We are what I would call in the final throes of working through some final details on some wetlands issues, and the New York DEC I feel like it really rolled up their sleeves and is working with us very closely on trying to get the remaining questions answered and we’re very optimistic that we’re going to be getting a permit here in the next couple of months and I believe there is also core engineer permit that would follow that, but that’s more of a sequencing issue than an issue where we expect any type of dispute or anything like that…
This latest re-filing that we did with New York DEC was merely procedural–in fact the year prior we had done the exact same thing but we basically canceled and re-filed with all the existing information that we’ve been building up in the project. And in fact the New York DEC came out and said, they required to have this open comments period, but they said look we’ve already commented. We got your comment, we’re going to be using and considering all the previous comments that have been supplied. So the additional 14 day period would be for if there are any new comments that hadn’t already been covered by the previous comment period than those would come in. But I think all of that’s has been run down to ground pretty sufficiently and I don’t really see that as introducing any new risk into the timeline that we see before us now.

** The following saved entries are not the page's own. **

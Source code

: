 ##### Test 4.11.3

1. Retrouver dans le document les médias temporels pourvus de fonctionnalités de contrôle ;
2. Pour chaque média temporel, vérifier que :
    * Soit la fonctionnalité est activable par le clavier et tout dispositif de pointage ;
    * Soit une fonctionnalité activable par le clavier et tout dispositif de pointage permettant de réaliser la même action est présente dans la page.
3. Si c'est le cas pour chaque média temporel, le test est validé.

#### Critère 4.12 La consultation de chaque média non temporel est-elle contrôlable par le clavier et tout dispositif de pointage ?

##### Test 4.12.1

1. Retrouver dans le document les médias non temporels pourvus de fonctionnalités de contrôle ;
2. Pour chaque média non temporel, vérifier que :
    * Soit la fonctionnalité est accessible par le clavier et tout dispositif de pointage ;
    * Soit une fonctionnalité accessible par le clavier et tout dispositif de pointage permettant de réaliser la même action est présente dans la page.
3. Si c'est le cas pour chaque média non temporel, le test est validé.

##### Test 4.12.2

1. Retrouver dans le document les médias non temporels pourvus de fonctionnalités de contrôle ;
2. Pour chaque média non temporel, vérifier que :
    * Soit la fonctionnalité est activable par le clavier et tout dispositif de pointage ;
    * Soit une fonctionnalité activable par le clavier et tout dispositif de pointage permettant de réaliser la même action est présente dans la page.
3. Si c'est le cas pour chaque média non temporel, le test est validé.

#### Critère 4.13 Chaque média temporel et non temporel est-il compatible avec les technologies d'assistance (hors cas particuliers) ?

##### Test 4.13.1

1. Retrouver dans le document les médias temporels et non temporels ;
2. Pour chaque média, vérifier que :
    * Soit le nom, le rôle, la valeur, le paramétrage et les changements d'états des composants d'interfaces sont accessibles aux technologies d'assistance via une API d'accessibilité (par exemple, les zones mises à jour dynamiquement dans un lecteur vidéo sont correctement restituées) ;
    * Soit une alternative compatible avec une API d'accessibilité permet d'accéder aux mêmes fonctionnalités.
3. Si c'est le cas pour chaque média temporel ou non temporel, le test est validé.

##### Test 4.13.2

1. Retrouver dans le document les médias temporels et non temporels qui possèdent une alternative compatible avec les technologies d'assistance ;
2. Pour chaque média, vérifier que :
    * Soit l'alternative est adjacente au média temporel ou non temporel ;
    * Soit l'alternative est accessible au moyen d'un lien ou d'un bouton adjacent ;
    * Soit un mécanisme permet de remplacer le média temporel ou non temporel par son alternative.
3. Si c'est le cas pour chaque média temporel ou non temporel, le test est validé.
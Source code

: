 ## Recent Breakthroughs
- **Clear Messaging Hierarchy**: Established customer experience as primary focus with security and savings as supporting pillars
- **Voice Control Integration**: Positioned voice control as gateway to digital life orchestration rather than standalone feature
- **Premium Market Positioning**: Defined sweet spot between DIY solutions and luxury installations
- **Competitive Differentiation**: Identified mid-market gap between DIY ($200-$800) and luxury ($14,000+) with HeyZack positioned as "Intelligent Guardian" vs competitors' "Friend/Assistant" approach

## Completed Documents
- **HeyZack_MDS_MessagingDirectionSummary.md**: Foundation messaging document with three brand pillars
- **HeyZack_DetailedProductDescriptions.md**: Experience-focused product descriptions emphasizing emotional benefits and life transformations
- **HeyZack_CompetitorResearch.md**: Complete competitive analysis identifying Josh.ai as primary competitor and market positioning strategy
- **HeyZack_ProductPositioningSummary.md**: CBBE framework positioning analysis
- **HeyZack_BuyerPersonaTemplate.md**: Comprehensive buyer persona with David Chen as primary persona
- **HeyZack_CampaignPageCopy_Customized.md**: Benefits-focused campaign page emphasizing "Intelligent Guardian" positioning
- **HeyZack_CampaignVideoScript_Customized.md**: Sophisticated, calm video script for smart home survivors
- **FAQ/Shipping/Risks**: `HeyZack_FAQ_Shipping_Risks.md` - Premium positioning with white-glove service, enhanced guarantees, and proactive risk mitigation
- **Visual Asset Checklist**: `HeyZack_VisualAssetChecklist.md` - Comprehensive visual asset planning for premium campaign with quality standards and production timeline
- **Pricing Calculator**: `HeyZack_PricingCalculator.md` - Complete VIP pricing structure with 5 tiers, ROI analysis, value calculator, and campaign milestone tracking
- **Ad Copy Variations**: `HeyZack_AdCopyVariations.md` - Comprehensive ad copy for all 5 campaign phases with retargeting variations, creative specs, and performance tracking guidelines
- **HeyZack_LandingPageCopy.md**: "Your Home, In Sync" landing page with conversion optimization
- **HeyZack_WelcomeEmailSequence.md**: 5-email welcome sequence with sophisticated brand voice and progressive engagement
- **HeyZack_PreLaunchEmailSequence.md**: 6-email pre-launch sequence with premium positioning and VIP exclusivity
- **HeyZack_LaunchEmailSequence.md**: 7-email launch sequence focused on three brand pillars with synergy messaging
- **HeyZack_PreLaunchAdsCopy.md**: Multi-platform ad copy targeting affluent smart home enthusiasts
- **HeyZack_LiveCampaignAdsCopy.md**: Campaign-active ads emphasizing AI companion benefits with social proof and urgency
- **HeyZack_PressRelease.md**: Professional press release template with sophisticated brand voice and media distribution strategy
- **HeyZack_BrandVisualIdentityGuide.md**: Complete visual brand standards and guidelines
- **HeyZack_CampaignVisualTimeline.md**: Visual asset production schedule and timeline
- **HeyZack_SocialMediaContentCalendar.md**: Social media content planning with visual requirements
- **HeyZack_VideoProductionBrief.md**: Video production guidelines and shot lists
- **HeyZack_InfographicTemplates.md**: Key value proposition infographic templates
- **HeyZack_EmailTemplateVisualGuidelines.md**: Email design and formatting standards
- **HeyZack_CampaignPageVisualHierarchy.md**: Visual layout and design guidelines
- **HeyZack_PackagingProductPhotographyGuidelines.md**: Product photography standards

Reading that response now, over three years later, makes anyone who worked hard to bring about the much-needed Constitution Pipeline want to cry. So much naïveté and, of course, no good deed goes unpunished.
There are still options, though, beginning with resubmission of the application and a fight to finish between a now-educated Constitution Pipeline outfit and a dirty DEC sooner rather than later. The FERC decision also offers a not so subtle message to the President and Congress that New York State is gaming the system and needs to be throttled. Let’s hope something happens on that front as well. It’s time.